Der Wahnsinn ist Programm
Auf „Maniac“ widmet sich Cobain dem typischen Style, der sich zwischen übersteuerten Bassdrums, Synthies und ballernde Flowpassagen bewegt. Diese Kombination garniert er liebevoll mit raptechnischem Wahnsinn: Yung Cobain glänzt mittels wahnwitzige Flowpassagen und einer variantenreichen Stimme, die nur so vor Power strotzt. Zudem überzeugen die Hooks des dirtySpaceGang-Kapitäns auf den Instrumentals von Bobby San.
Passgenaue Wertarbeit
Mit 80 Prozent der Beats wurde ein Großteil der Tracks von San, welcher aus dem 102 Boyz-Umfeld stammt, produziert. Beim ersten Durchlauf wird bereits klar, dass San und Cobain ein harmonisches Duo bilden. Die blechernen, klirrenden und schmetternden Trap-Instrumentals wirken als Katalysator für Cobains Rapstyle.
Niemals wie Nas
Nasir Jones gilt als einer der begnadetsten Rapper aller Zeiten. Über seinen Flow, seine Delivery und seine besonderen lyrischen Fähigkeiten gibt es keine zwei Meinungen. Jedoch wurde Nas seit seinen frühesten Releases damit konfrontiert, dass seine Beatauswahl nicht immer die glücklichste war. Diesen Fehler begeht Cobain nicht. Die Beats stellen eines der Prunkstücke von „Maniac“ dar. Auch wenn der Mix noch ausbaufähig ist, überzeugt das Soundgerüst.
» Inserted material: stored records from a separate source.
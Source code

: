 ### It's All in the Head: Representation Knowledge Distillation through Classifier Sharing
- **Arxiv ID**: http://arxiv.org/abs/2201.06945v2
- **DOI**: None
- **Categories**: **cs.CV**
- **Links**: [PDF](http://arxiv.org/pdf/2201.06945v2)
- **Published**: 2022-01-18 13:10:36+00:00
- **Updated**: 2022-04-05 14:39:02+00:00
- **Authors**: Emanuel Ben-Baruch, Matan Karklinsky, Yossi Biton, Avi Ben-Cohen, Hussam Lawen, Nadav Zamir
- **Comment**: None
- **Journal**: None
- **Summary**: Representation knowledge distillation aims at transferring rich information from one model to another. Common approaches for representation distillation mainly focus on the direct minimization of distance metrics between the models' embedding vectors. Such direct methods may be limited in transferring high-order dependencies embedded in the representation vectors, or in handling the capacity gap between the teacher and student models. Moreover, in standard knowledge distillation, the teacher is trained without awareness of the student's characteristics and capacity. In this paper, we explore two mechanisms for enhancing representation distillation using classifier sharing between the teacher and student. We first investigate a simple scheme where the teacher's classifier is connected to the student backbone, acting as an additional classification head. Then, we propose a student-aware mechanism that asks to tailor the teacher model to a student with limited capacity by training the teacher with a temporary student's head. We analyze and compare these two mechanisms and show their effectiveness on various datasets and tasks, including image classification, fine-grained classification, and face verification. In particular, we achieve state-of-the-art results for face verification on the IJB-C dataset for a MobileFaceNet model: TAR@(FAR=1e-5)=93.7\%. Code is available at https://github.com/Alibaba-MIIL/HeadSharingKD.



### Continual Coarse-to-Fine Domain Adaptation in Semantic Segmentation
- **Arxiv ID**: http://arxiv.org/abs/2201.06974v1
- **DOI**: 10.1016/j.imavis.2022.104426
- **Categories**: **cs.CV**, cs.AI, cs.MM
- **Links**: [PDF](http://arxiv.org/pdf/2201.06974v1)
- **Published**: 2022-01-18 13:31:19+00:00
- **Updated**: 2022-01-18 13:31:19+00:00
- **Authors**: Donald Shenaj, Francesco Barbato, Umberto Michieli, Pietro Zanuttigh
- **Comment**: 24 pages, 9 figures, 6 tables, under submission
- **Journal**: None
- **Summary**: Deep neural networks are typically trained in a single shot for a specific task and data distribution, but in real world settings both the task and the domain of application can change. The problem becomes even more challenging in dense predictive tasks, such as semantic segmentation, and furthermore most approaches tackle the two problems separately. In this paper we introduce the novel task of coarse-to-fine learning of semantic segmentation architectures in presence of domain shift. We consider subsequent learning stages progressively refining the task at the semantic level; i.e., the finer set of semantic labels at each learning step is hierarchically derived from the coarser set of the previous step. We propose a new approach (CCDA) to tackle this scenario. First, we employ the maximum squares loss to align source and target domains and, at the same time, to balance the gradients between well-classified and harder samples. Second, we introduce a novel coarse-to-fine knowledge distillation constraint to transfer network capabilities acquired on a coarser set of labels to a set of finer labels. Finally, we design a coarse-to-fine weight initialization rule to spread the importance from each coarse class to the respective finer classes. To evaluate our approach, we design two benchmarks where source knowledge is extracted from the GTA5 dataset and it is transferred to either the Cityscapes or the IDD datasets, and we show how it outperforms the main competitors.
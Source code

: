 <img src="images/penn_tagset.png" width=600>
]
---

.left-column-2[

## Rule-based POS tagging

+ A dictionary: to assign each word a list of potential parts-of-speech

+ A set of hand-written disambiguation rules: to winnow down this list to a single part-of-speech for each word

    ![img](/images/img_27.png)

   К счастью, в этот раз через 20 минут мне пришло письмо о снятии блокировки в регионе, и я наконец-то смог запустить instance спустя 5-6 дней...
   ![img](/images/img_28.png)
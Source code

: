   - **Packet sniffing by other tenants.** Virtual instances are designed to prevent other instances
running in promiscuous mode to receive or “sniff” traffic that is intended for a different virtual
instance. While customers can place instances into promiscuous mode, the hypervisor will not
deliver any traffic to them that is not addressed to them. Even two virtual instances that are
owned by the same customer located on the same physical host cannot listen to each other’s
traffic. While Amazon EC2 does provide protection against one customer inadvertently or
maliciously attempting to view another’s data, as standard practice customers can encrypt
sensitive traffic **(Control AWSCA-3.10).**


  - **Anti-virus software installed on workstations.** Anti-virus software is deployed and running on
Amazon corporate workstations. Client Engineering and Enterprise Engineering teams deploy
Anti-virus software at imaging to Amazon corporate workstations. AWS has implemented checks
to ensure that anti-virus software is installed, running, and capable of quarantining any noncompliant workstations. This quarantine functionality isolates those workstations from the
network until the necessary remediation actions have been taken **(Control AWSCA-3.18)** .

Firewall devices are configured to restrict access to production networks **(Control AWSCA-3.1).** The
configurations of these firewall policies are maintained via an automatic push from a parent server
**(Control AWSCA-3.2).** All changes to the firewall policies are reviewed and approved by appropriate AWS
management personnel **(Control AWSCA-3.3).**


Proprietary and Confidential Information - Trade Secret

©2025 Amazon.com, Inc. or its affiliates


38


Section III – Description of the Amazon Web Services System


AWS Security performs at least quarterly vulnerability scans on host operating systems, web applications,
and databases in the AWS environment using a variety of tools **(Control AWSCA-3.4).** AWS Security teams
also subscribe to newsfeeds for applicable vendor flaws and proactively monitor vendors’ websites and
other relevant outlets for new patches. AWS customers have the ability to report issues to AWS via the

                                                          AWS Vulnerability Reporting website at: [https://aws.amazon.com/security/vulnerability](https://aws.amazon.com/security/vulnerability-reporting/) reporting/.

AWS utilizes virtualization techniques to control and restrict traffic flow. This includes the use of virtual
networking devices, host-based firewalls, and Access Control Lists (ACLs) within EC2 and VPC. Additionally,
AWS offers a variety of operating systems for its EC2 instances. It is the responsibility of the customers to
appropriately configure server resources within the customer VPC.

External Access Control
Sonisches Sperrfeuer und lyrischer Leerlauf
Während Cobains variabler Stimmeinsatz und sein exquisiter Flow den Hörer berauschen, ernüchtern die lahmen Lyrics. Klar, Cobain setzt ähnlich wie seine Vorbilder aus den Staaten andere Prioritäten. Er nimmt bewusst kilometerweit entfernt vom tieflyrischen Songwriter Stellung. Er zielt auf das Moshpit und badet im Chaos. Dabei dienen die berstenden Emotionen, welche er in jugendlichen Frust und aggressiver Arroganz taucht, als Munition. Leider opfert er im Zuge dessen seinen Wortwitz und setzt mittels der Eindimensionalität der Lyrics einen Minuspunkt hinter den Entertainment-Faktor von „Maniac“.
Mut zur Lücke
Dabei deutet Cobain auf Tracks wie „Glock“ und „Galgen“ seinen Humor und Talent für asoziale Punchlines an. Zu weiteren Höhepunkten von „Maniac“ zählen „Myth“, „Tote im Moshpit“ und „Katana“. Hier beweist Cobain sein Gefühl für Hooks, die trotz wörtlicher Redundanz nicht an Charme verlieren.
Schlussendlich wirkt „Maniac“ als logische Konsequenz des aufkommenden Hypes um das dirtySpaceGang-Member. Seine Musik birgt die Possibilität, als wirkungsvolle Mixtur aus Eingängigkeit und spielerischer und harter Durchschlagskraft zu begeistern. Falls ihm das gelingt und er an der Lyrik schraubt, könnte er in der deutschen Musiklandschaft künftig eine Lücke schließen. Die nächsten Monate werden zeigen, ob Cobain das Livepotential seiner Musik auf den Bühnen dieses Landes bringen und auf Albumlänge überzeugen kann.